From the entries below, extract every line that includes the word "dụng".

Data listing

━━━━━━━━━━━━━━━━━━━━━━━━━━━━━━

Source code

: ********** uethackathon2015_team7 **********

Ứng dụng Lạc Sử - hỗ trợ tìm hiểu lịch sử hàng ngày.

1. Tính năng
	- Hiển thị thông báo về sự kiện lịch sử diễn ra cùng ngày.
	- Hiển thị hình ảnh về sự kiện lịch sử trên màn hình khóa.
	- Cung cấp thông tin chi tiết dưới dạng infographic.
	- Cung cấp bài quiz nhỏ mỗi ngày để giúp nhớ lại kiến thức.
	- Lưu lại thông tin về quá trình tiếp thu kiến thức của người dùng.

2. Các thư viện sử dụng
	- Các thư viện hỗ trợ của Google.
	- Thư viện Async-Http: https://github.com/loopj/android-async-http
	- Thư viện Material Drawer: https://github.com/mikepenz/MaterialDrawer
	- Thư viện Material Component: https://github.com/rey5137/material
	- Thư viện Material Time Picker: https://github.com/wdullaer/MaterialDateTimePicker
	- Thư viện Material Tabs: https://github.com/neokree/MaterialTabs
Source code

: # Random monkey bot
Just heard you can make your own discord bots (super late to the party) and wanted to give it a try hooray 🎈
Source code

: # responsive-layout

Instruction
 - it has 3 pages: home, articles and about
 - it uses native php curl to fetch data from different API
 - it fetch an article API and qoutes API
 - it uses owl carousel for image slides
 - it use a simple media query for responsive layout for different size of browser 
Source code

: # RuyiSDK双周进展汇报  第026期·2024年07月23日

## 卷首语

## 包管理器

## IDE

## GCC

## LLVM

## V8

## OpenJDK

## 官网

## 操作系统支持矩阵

━━━━━━━━━━━━━━━━━━━━━━━━━━━━━━

Solved exercise
Ứng dụng Lạc Sử - hỗ trợ tìm hiểu lịch sử hàng ngày.
2. Các thư viện sử dụng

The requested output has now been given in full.